*GIVEN RECORDS*:

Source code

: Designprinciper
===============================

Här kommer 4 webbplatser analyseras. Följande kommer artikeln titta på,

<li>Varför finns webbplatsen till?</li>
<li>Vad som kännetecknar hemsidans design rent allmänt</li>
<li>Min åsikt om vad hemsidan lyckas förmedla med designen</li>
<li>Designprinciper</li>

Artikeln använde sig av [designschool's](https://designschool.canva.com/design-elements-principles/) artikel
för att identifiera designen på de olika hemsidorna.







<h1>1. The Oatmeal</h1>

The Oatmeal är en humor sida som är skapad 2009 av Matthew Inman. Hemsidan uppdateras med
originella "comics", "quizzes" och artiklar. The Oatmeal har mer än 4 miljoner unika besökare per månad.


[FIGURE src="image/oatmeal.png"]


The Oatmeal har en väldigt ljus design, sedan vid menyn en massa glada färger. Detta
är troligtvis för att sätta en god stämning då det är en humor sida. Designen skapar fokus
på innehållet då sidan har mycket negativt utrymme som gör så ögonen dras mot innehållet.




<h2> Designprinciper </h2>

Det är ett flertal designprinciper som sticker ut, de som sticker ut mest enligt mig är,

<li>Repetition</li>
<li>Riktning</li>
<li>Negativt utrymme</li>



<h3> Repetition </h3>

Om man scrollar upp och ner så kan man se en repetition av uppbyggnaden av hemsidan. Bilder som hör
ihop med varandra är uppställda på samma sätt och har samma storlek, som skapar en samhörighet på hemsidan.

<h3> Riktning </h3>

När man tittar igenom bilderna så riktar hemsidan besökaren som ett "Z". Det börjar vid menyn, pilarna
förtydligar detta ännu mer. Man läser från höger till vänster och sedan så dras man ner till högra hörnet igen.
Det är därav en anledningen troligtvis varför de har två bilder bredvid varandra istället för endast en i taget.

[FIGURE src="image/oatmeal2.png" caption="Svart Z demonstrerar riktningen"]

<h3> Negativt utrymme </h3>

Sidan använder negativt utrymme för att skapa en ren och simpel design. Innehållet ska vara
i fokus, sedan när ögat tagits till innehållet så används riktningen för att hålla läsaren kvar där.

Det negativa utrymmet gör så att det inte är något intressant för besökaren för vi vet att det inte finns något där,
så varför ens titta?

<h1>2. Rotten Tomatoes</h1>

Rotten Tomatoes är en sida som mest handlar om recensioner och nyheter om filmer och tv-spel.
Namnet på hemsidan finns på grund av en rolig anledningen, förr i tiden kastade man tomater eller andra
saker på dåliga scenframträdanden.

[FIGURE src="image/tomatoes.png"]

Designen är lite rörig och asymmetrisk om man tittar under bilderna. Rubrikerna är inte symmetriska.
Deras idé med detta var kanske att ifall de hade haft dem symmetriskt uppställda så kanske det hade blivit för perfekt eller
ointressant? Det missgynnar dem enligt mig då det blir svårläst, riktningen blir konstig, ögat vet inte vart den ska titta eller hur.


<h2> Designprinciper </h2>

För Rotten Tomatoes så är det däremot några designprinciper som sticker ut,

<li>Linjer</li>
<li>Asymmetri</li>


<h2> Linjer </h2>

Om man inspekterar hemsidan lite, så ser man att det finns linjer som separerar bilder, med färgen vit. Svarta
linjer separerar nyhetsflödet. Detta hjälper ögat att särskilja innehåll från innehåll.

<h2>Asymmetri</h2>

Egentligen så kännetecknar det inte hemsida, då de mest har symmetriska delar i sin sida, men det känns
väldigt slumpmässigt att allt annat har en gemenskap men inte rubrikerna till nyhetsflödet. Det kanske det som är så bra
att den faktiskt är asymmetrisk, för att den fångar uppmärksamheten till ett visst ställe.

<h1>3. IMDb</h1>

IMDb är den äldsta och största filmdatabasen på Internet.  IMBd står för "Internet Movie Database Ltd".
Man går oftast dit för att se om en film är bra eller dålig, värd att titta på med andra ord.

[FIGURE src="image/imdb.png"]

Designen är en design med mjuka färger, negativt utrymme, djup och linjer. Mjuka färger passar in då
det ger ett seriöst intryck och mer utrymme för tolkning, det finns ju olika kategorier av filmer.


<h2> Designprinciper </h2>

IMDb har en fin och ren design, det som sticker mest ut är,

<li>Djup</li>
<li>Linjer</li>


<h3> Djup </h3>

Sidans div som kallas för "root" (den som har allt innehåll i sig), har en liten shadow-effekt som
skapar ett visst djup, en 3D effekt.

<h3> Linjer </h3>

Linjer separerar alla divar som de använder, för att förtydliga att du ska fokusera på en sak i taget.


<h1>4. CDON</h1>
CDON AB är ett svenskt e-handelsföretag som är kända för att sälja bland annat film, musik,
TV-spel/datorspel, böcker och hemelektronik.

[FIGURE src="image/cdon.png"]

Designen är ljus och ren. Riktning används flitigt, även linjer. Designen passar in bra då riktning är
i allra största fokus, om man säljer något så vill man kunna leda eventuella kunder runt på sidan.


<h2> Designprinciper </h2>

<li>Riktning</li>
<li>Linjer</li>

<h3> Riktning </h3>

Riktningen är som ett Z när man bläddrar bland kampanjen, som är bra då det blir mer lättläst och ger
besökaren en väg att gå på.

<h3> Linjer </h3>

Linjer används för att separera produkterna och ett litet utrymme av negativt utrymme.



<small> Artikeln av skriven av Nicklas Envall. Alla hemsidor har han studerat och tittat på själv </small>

*PROBLEM REQUIREMENTS*: Whenever the word "Rotten" shows up in a line of the entries, list that line.

*SOLVED EXERCISE*:
<h1>2. Rotten Tomatoes</h1>
Rotten Tomatoes är en sida som mest handlar om recensioner och nyheter om filmer och tv-spel.
För Rotten Tomatoes så är det däremot några designprinciper som sticker ut,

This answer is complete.